As for the military's goal in running Echo Platoon and other similar units at military bases around the country:
"To me it doesn't seem productive. Oftentimes, the military doesn't know what it is doing. There isn't a logical explanation for this. Maybe deterrence is one. Other soldiers see these guys being ill treated and don't want to resist. They also want to break and wear people down so they'll deploy rather than keep resisting. The Army isn't true to its own processes at times. If their goal is to get folks deployable, this isn't the way. You don't want guys with physical or psychological issues to deploy."

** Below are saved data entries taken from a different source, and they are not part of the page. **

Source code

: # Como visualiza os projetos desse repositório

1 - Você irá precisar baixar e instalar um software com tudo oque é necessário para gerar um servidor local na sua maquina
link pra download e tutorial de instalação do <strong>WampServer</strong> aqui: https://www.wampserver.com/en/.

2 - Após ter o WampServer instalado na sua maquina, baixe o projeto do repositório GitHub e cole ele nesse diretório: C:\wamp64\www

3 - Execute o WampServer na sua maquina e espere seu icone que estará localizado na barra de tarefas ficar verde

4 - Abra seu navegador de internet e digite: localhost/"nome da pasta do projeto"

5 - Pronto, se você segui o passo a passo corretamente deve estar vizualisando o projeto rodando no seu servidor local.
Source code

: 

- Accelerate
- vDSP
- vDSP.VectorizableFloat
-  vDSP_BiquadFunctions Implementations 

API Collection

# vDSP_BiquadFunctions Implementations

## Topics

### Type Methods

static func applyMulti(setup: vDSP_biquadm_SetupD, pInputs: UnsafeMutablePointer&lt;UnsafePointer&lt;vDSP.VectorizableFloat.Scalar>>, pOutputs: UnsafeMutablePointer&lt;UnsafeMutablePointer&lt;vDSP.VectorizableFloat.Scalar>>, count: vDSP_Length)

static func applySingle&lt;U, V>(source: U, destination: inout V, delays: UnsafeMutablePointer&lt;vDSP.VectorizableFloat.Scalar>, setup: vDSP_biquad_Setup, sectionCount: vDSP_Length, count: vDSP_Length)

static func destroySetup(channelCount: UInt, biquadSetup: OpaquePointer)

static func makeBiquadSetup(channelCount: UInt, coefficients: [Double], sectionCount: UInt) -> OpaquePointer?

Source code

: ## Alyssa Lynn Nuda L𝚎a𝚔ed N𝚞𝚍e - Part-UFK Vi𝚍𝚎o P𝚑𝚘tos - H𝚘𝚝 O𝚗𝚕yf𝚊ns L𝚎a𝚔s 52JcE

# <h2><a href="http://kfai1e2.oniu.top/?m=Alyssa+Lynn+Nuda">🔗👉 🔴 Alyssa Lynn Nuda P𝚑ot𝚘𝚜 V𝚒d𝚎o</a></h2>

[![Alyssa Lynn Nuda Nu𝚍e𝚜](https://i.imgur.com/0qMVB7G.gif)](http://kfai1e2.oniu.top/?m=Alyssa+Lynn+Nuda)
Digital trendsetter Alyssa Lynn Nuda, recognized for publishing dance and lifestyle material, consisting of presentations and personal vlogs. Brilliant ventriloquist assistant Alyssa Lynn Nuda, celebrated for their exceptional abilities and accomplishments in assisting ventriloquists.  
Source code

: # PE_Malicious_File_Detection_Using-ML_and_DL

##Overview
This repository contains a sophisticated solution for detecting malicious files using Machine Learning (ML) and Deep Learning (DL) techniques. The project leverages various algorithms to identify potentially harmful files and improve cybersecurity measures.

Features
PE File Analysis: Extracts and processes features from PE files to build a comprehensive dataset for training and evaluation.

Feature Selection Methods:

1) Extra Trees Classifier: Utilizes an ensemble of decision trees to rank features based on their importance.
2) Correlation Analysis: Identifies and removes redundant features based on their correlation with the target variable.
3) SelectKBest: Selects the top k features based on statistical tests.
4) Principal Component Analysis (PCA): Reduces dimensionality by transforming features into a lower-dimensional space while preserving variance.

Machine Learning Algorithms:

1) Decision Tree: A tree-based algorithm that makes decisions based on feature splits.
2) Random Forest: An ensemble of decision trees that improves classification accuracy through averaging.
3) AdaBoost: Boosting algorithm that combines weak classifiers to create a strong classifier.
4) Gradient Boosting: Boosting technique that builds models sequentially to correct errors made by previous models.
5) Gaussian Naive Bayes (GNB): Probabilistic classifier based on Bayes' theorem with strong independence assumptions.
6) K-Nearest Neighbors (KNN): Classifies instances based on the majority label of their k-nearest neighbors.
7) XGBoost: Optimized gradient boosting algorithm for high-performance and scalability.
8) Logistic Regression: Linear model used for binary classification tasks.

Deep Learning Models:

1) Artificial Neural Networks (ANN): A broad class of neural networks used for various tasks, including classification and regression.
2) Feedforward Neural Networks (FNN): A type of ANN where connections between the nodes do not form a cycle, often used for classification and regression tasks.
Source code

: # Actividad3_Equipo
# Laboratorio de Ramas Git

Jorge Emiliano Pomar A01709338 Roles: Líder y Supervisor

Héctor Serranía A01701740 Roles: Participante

In 2008, USA Today revealed that more than 43,000 troops listed as medically unfit had been deployed to Iraq and Afghanistan anyway. A Yardstick of Desperation In a discussion of her group's role in dealing with the legal holding of soldiers, MLTF co-chair Kathleen Gilberd commented:
"Fort Bragg is not an isolated situation. Placement in legal-hold [detachments] where soldiers languish for months is common to all the services. What we're seeing is the command not making up their minds. Their indecision has severe consequences for those with open-ended medical issues because they cannot avail themselves of help until their legal situation is resolved."
Chuck Fager, the director of the Fayetteville Quaker House (the town of Fayetteville adjoins Fort Bragg) claims that the military is primarily focused on "making numbers" for the wars in Afghanistan and Iraq. "Orders from the Pentagon say you have to send X [number of] troops," he points out. "The military does not have them and is constantly looking around for where to get them. One potential pool is the mass of soldiers gone AWOL. Eventually they either go back or get picked up... We are guessing [military officials] think they can persuade a significant number of these AWOL soldiers to deploy to Iraq or Afghanistan. "
The U.S. still maintains more than 130,000 soldiers in Iraq and, by year's end, will have at least 68,000 in Afghanistan, a figure likely to rise in the years to come.
Think of Echo and other platoons like it as grim yardsticks for measuring the desperation in which a military under immense strain is now operating. Looking up at that military from Echo's airless limbo, from a world of soldiers who have fallen through the cracks of a system under great stress, you can see just how devastating America's two ongoing wars have been for the military itself. The walking wounded, the troubled, and the broken are now being pressured to reenter the fray.
If Chuck Fager is right, the future is bleak for the members of Echo Platoon who endure deplorable conditions with little idea about whether their future involves charges, trial, deployment, or medical release. It is a painful irony that some of those who volunteered to serve and defend our nation are now left particularly defenseless and vulnerable as a direct consequence of its ill advised foreign adventures.